• **What this task involves**: Word for word, repeat every record.

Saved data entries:
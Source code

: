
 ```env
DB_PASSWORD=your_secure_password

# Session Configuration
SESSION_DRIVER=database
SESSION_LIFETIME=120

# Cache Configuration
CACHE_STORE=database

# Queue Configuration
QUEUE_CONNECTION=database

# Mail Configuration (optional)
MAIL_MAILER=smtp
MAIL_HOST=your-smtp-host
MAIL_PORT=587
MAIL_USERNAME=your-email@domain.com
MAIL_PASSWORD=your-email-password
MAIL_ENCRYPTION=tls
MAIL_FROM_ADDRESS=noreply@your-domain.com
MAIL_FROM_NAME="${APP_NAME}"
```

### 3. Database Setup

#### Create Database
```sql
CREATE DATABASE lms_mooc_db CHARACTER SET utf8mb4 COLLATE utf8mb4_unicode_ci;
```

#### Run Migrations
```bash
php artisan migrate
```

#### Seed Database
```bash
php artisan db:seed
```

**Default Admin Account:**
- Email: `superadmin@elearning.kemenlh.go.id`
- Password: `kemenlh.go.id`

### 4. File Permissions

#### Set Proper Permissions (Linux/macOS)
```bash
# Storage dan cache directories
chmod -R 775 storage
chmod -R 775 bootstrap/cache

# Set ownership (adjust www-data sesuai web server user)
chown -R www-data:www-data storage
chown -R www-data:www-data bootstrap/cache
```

• **Solution for this task**:
Source code

:
 ```env
DB_PASSWORD=your_secure_password

# Session Configuration
SESSION_DRIVER=database
SESSION_LIFETIME=120

# Cache Configuration
CACHE_STORE=database

# Queue Configuration
QUEUE_CONNECTION=database

# Mail Configuration (optional)
MAIL_MAILER=smtp
MAIL_HOST=your-smtp-host
MAIL_PORT=587
MAIL_USERNAME=your-email@domain.com
MAIL_PASSWORD=your-email-password
MAIL_ENCRYPTION=tls
MAIL_FROM_ADDRESS=noreply@your-domain.com
MAIL_FROM_NAME="${APP_NAME}"
```

### 3. Database Setup

#### Create Database
```sql
CREATE DATABASE lms_mooc_db CHARACTER SET utf8mb4 COLLATE utf8mb4_unicode_ci;
```

#### Run Migrations
```bash
php artisan migrate
```

#### Seed Database
```bash
php artisan db:seed
```

**Default Admin Account:**
- Email: `superadmin@elearning.kemenlh.go.id`
- Password: `kemenlh.go.id`

### 4. File Permissions

#### Set Proper Permissions (Linux/macOS)
```bash
# Storage dan cache directories
chmod -R 775 storage
chmod -R 775 bootstrap/cache

# Set ownership (adjust www-data sesuai web server user)
chown -R www-data:www-data storage
chown -R www-data:www-data bootstrap/cache
```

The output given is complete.